> [TASK BRIEF]:
Transcribe, exactly as they appear, only the lines from the one holding "sort()可以对当前Arr" through the end of the entries below.

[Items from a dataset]
[Start of Attachment]
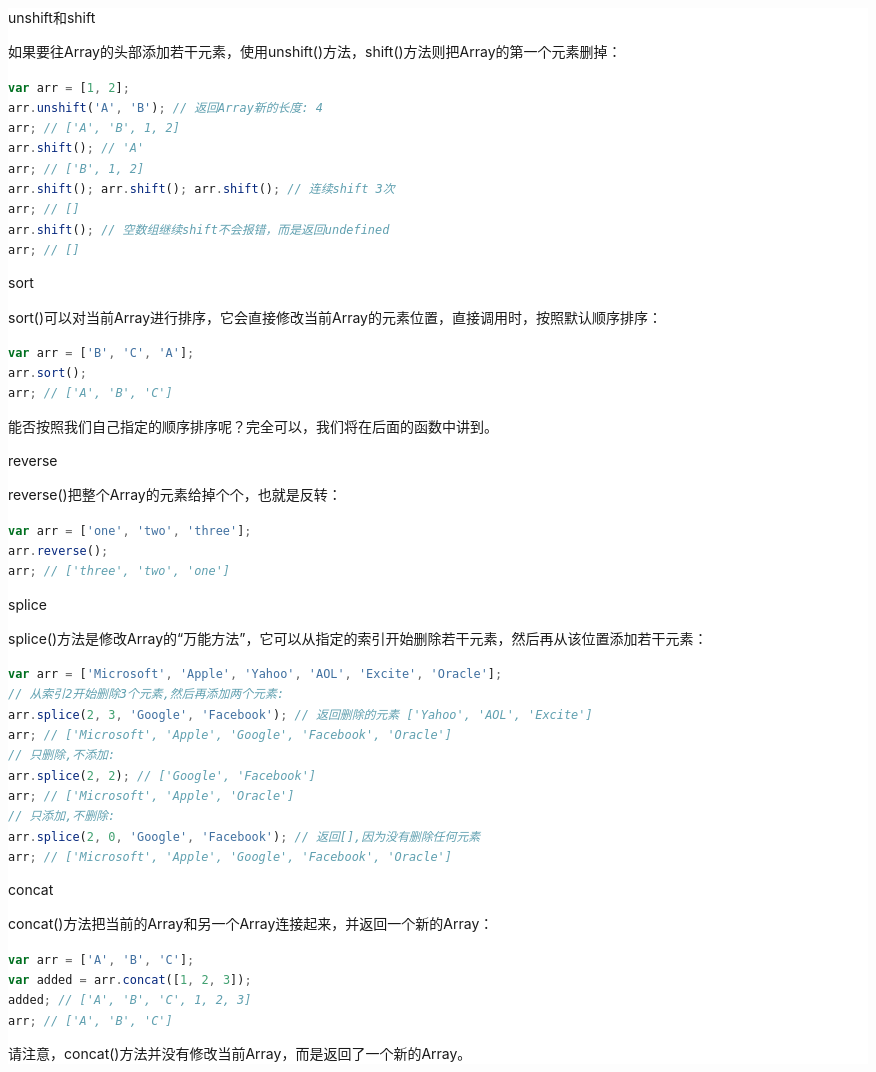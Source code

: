 unshift和shift

如果要往Array的头部添加若干元素，使用unshift()方法，shift()方法则把Array的第一个元素删掉：
```javascript
var arr = [1, 2];
arr.unshift('A', 'B'); // 返回Array新的长度: 4
arr; // ['A', 'B', 1, 2]
arr.shift(); // 'A'
arr; // ['B', 1, 2]
arr.shift(); arr.shift(); arr.shift(); // 连续shift 3次
arr; // []
arr.shift(); // 空数组继续shift不会报错，而是返回undefined
arr; // []
```

sort

sort()可以对当前Array进行排序，它会直接修改当前Array的元素位置，直接调用时，按照默认顺序排序：

```javascript
var arr = ['B', 'C', 'A'];
arr.sort();
arr; // ['A', 'B', 'C']
```

能否按照我们自己指定的顺序排序呢？完全可以，我们将在后面的函数中讲到。

reverse

reverse()把整个Array的元素给掉个个，也就是反转：

```javascript
var arr = ['one', 'two', 'three'];
arr.reverse(); 
arr; // ['three', 'two', 'one']
```

splice

splice()方法是修改Array的“万能方法”，它可以从指定的索引开始删除若干元素，然后再从该位置添加若干元素：

```javascript
var arr = ['Microsoft', 'Apple', 'Yahoo', 'AOL', 'Excite', 'Oracle'];
// 从索引2开始删除3个元素,然后再添加两个元素:
arr.splice(2, 3, 'Google', 'Facebook'); // 返回删除的元素 ['Yahoo', 'AOL', 'Excite']
arr; // ['Microsoft', 'Apple', 'Google', 'Facebook', 'Oracle']
// 只删除,不添加:
arr.splice(2, 2); // ['Google', 'Facebook']
arr; // ['Microsoft', 'Apple', 'Oracle']
// 只添加,不删除:
arr.splice(2, 0, 'Google', 'Facebook'); // 返回[],因为没有删除任何元素
arr; // ['Microsoft', 'Apple', 'Google', 'Facebook', 'Oracle']
```

concat

concat()方法把当前的Array和另一个Array连接起来，并返回一个新的Array：

```javascript
var arr = ['A', 'B', 'C'];
var added = arr.concat([1, 2, 3]);
added; // ['A', 'B', 'C', 1, 2, 3]
arr; // ['A', 'B', 'C']
```
请注意，concat()方法并没有修改当前Array，而是返回了一个新的Array。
[End of Attachment]
> [TASK SOLUTION]:
sort()可以对当前Array进行排序，它会直接修改当前Array的元素位置，直接调用时，按照默认顺序排序：

```javascript
var arr = ['B', 'C', 'A'];
arr.sort();
arr; // ['A', 'B', 'C']
```

能否按照我们自己指定的顺序排序呢？完全可以，我们将在后面的函数中讲到。

reverse

reverse()把整个Array的元素给掉个个，也就是反转：

```javascript
var arr = ['one', 'two', 'three'];
arr.reverse(); 
arr; // ['three', 'two', 'one']
```

splice

splice()方法是修改Array的“万能方法”，它可以从指定的索引开始删除若干元素，然后再从该位置添加若干元素：

```javascript
var arr = ['Microsoft', 'Apple', 'Yahoo', 'AOL', 'Excite', 'Oracle'];
// 从索引2开始删除3个元素,然后再添加两个元素:
arr.splice(2, 3, 'Google', 'Facebook'); // 返回删除的元素 ['Yahoo', 'AOL', 'Excite']
arr; // ['Microsoft', 'Apple', 'Google', 'Facebook', 'Oracle']
// 只删除,不添加:
arr.splice(2, 2); // ['Google', 'Facebook']
arr; // ['Microsoft', 'Apple', 'Oracle']
// 只添加,不删除:
arr.splice(2, 0, 'Google', 'Facebook'); // 返回[],因为没有删除任何元素
arr; // ['Microsoft', 'Apple', 'Google', 'Facebook', 'Oracle']
```

concat

concat()方法把当前的Array和另一个Array连接起来，并返回一个新的Array：

```javascript
var arr = ['A', 'B', 'C'];
var added = arr.concat([1, 2, 3]);
added; // ['A', 'B', 'C', 1, 2, 3]
arr; // ['A', 'B', 'C']
```
请注意，concat()方法并没有修改当前Array，而是返回了一个新的Array。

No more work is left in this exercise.